## PROBLEM STATEMENT
Pictures must be kept out of the copy. Every entry is to be duplicated exactly.

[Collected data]
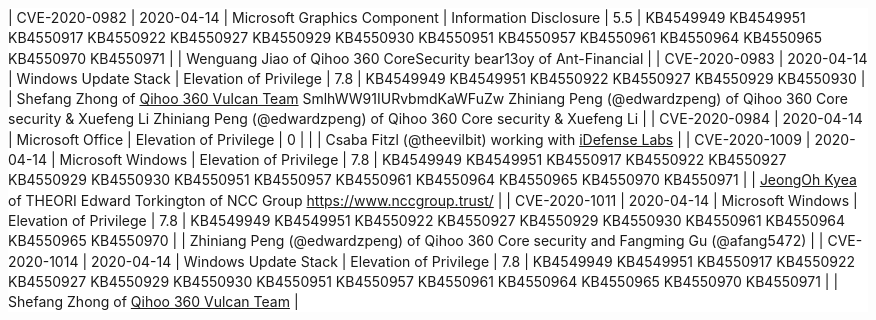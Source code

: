 | CVE-2020-0982 | 2020-04-14        | Microsoft Graphics Component  | Information Disclosure  |        5.5 | KB4549949 KB4549951 KB4550917 KB4550922 KB4550927 KB4550929 KB4550930 KB4550951 KB4550957 KB4550961 KB4550964 KB4550965 KB4550970 KB4550971                                                                                                                                                                 |            | Wenguang Jiao of Qihoo 360 CoreSecurity bear13oy of Ant-Financial                                                                                                                                                                                                                                                                                                                                                                                |
| CVE-2020-0983 | 2020-04-14        | Windows Update Stack          | Elevation of Privilege  |        7.8 | KB4549949 KB4549951 KB4550922 KB4550927 KB4550929 KB4550930                                                                                                                                                                                                                                                 |            | Shefang Zhong of <a href="http://www.360.com/">Qihoo 360 Vulcan Team</a> SmlhWW91IURvbmdKaWFuZw Zhiniang Peng (@edwardzpeng) of Qihoo 360 Core security & Xuefeng Li Zhiniang Peng (@edwardzpeng) of Qihoo 360 Core security & Xuefeng Li                                                                                                                                                                                                        |
| CVE-2020-0984 | 2020-04-14        | Microsoft Office              | Elevation of Privilege  |        0   |                                                                                                                                                                                                                                                                                                             |            | Csaba Fitzl (@theevilbit) working with <a href="https://vcp.idefense.com">iDefense Labs</a>                                                                                                                                                                                                                                                                                                                                                      |
| CVE-2020-1009 | 2020-04-14        | Microsoft Windows             | Elevation of Privilege  |        7.8 | KB4549949 KB4549951 KB4550917 KB4550922 KB4550927 KB4550929 KB4550930 KB4550951 KB4550957 KB4550961 KB4550964 KB4550965 KB4550970 KB4550971                                                                                                                                                                 |            | <a href="https://twitter.com/kkokkokye">JeongOh Kyea</a> of THEORI Edward Torkington of NCC Group <a>https://www.nccgroup.trust/</a>                                                                                                                                                                                                                                                                                                             |
| CVE-2020-1011 | 2020-04-14        | Microsoft Windows             | Elevation of Privilege  |        7.8 | KB4549949 KB4549951 KB4550922 KB4550927 KB4550929 KB4550930 KB4550961 KB4550964 KB4550965 KB4550970                                                                                                                                                                                                         |            | Zhiniang Peng (@edwardzpeng) of Qihoo 360 Core security and Fangming Gu (@afang5472)                                                                                                                                                                                                                                                                                                                                                             |
| CVE-2020-1014 | 2020-04-14        | Windows Update Stack          | Elevation of Privilege  |        7.8 | KB4549949 KB4549951 KB4550917 KB4550922 KB4550927 KB4550929 KB4550930 KB4550951 KB4550957 KB4550961 KB4550964 KB4550965 KB4550970 KB4550971                                                                                                                                                                 |            | Shefang Zhong of <a href="http://www.360.com/">Qihoo 360 Vulcan Team</a>                                                                                                                                                                                                                                                                                                                                                                         |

## RESULT BELOW
Source code

: | CVE-2020-0982 | 2020-04-14        | Microsoft Graphics Component  | Information Disclosure  |        5.5 | KB4549949 KB4549951 KB4550917 KB4550922 KB4550927 KB4550929 KB4550930 KB4550951 KB4550957 KB4550961 KB4550964 KB4550965 KB4550970 KB4550971                                                                                                                                                                 |            | Wenguang Jiao of Qihoo 360 CoreSecurity bear13oy of Ant-Financial                                                                                                                                                                                                                                                                                                                                                                                |
| CVE-2020-0983 | 2020-04-14        | Windows Update Stack          | Elevation of Privilege  |        7.8 | KB4549949 KB4549951 KB4550922 KB4550927 KB4550929 KB4550930                                                                                                                                                                                                                                                 |            | Shefang Zhong of <a href="http://www.360.com/">Qihoo 360 Vulcan Team</a> SmlhWW91IURvbmdKaWFuZw Zhiniang Peng (@edwardzpeng) of Qihoo 360 Core security & Xuefeng Li Zhiniang Peng (@edwardzpeng) of Qihoo 360 Core security & Xuefeng Li                                                                                                                                                                                                        |
| CVE-2020-0984 | 2020-04-14        | Microsoft Office              | Elevation of Privilege  |        0   |                                                                                                                                                                                                                                                                                                             |            | Csaba Fitzl (@theevilbit) working with <a href="https://vcp.idefense.com">iDefense Labs</a>                                                                                                                                                                                                                                                                                                                                                      |
| CVE-2020-1009 | 2020-04-14        | Microsoft Windows             | Elevation of Privilege  |        7.8 | KB4549949 KB4549951 KB4550917 KB4550922 KB4550927 KB4550929 KB4550930 KB4550951 KB4550957 KB4550961 KB4550964 KB4550965 KB4550970 KB4550971                                                                                                                                                                 |            | <a href="https://twitter.com/kkokkokye">JeongOh Kyea</a> of THEORI Edward Torkington of NCC Group <a>https://www.nccgroup.trust/</a>                                                                                                                                                                                                                                                                                                             |
| CVE-2020-1011 | 2020-04-14        | Microsoft Windows             | Elevation of Privilege  |        7.8 | KB4549949 KB4549951 KB4550922 KB4550927 KB4550929 KB4550930 KB4550961 KB4550964 KB4550965 KB4550970                                                                                                                                                                                                         |            | Zhiniang Peng (@edwardzpeng) of Qihoo 360 Core security and Fangming Gu (@afang5472)                                                                                                                                                                                                                                                                                                                                                             |
| CVE-2020-1014 | 2020-04-14        | Windows Update Stack          | Elevation of Privilege  |        7.8 | KB4549949 KB4549951 KB4550917 KB4550922 KB4550927 KB4550929 KB4550930 KB4550951 KB4550957 KB4550961 KB4550964 KB4550965 KB4550970 KB4550971                                                                                                                                                                 |            | Shefang Zhong of <a href="http://www.360.com/">Qihoo 360 Vulcan Team</a>                                                                                                                                                                                                                                                                                                                                                                         |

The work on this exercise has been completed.